Regarding Jebb's Sacred Literature, Jed Woodworth, a student, found that the bookplate in the copy held in the Hollis Library dates its acquisition there to 1910. I thank Lance Starr for learning that the Columbia College Library holds a copy that bears the inscription, "To the library of Columbia College, New York, part of the legacy of the late Rt Rev John Jebb, DD, Bishop of Limerick, Ireland" (apparently Jebb still had copies at his death and bequeathed some of them to libraries); because the bookplate shows an address that was not used before 1849, one may conclude that Columbia obtained its copy after 1849; it was catalogued in 1885. Emory University holds a copy of the 1820 and 1831 editions of Jebb, the later of which could not have been in the country before 1831. The New York Public Library has unsuccessfully searched for evidence of when it acquired this title.

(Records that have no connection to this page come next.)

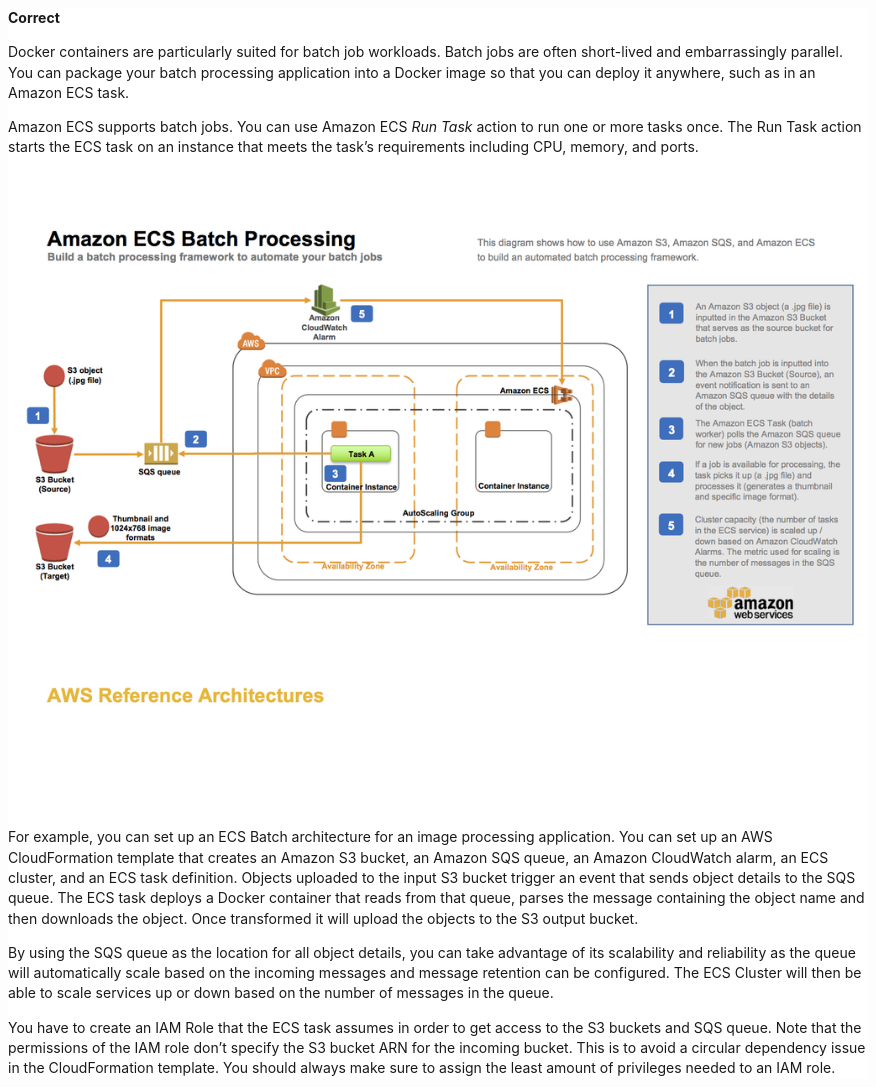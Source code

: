 

**Correct**



Docker containers are particularly suited for batch job workloads. Batch jobs are often short-lived and embarrassingly parallel. You can package your batch processing application into a Docker image so that you can deploy it anywhere, such as in an Amazon ECS task.

Amazon ECS supports batch jobs. You can use Amazon ECS *Run Task* action to run one or more tasks once. The Run Task action starts the ECS task on an instance that meets the task’s requirements including CPU, memory, and ports.![img](TutorialDojo-ReviewMode-2.assets/ECSBatchRefArch.png)For example, you can set up an ECS Batch architecture for an image processing application. You can set up an AWS CloudFormation template that creates an Amazon S3 bucket, an Amazon SQS queue, an Amazon CloudWatch alarm, an ECS cluster, and an ECS task definition. Objects uploaded to the input S3 bucket trigger an event that sends object details to the SQS queue. The ECS task deploys a Docker container that reads from that queue, parses the message containing the object name and then downloads the object. Once transformed it will upload the objects to the S3 output bucket.

By using the SQS queue as the location for all object details, you can take advantage of its scalability and reliability as the queue will automatically scale based on the incoming messages and message retention can be configured. The ECS Cluster will then be able to scale services up or down based on the number of messages in the queue.

You have to create an IAM Role that the ECS task assumes in order to get access to the S3 buckets and SQS queue. Note that the permissions of the IAM role don’t specify the S3 bucket ARN for the incoming bucket. This is to avoid a circular dependency issue in the CloudFormation template. You should always make sure to assign the least amount of privileges needed to an IAM role.
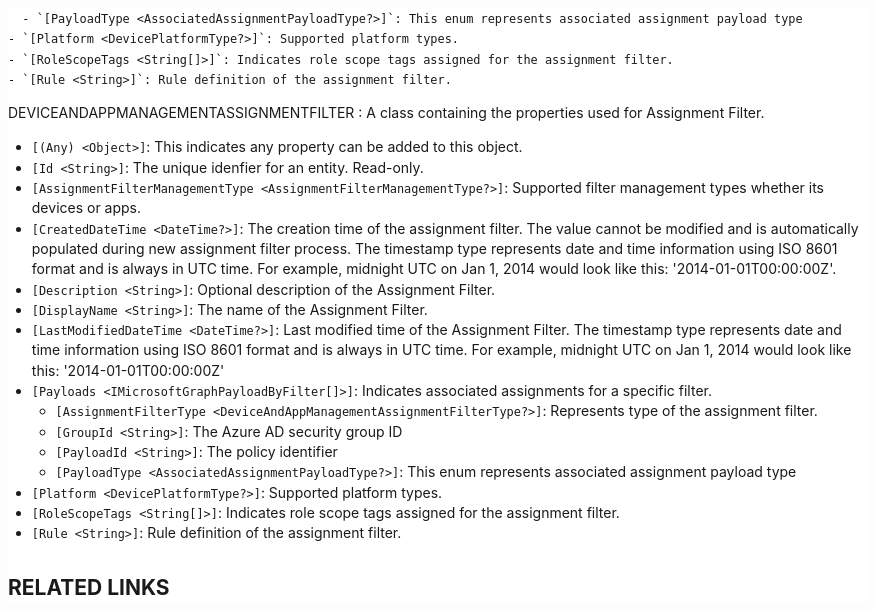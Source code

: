       - `[PayloadType <AssociatedAssignmentPayloadType?>]`: This enum represents associated assignment payload type
    - `[Platform <DevicePlatformType?>]`: Supported platform types.
    - `[RoleScopeTags <String[]>]`: Indicates role scope tags assigned for the assignment filter.
    - `[Rule <String>]`: Rule definition of the assignment filter.

DEVICEANDAPPMANAGEMENTASSIGNMENTFILTER <IMicrosoftGraphDeviceAndAppManagementAssignmentFilter>: A class containing the properties used for Assignment Filter.
  - `[(Any) <Object>]`: This indicates any property can be added to this object.
  - `[Id <String>]`: The unique idenfier for an entity. Read-only.
  - `[AssignmentFilterManagementType <AssignmentFilterManagementType?>]`: Supported filter management types whether its devices or apps.
  - `[CreatedDateTime <DateTime?>]`: The creation time of the assignment filter. The value cannot be modified and is automatically populated during new assignment filter process. The timestamp type represents date and time information using ISO 8601 format and is always in UTC time. For example, midnight UTC on Jan 1, 2014 would look like this: '2014-01-01T00:00:00Z'.
  - `[Description <String>]`: Optional description of the Assignment Filter.
  - `[DisplayName <String>]`: The name of the Assignment Filter.
  - `[LastModifiedDateTime <DateTime?>]`: Last modified time of the Assignment Filter. The timestamp type represents date and time information using ISO 8601 format and is always in UTC time. For example, midnight UTC on Jan 1, 2014 would look like this: '2014-01-01T00:00:00Z'
  - `[Payloads <IMicrosoftGraphPayloadByFilter[]>]`: Indicates associated assignments for a specific filter.
    - `[AssignmentFilterType <DeviceAndAppManagementAssignmentFilterType?>]`: Represents type of the assignment filter.
    - `[GroupId <String>]`: The Azure AD security group ID
    - `[PayloadId <String>]`: The policy identifier
    - `[PayloadType <AssociatedAssignmentPayloadType?>]`: This enum represents associated assignment payload type
  - `[Platform <DevicePlatformType?>]`: Supported platform types.
  - `[RoleScopeTags <String[]>]`: Indicates role scope tags assigned for the assignment filter.
  - `[Rule <String>]`: Rule definition of the assignment filter.

## RELATED LINKS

Concerning Boys's Tactica Sacra, one copy has been located at Dallas Theological Seminary, established in 1924. No accession information is available. The book is not listed at Harvard or the New York Public Library.
Harvard and Yale each hold a copy of Boys's 1825 edition of Key to the Book of Psalms, but no acquisition date is apparently indicated. The Jewish Theological Seminary of America has a copy of that edition that was acquired on 9 June 1918 for 2 shillings and 6 pence—evidently it was purchased in England near the end of World War I. This title is more common in libraries because it was reprinted in 1890 by Bullinger.
Both the bookplate and verso of the title page of Horne's 1825 treatise say that Harvard acquired its copy of that work in 1860. Nevertheless, Horne's treatise would have been available for purchase in bookshops or from traveling salesmen, and such merchants would have been the most likely sources for Joseph Smith to have obtained a fledgling knowledge of the five examples and a few pages about introverted parallelism buried in those two massive tomes.”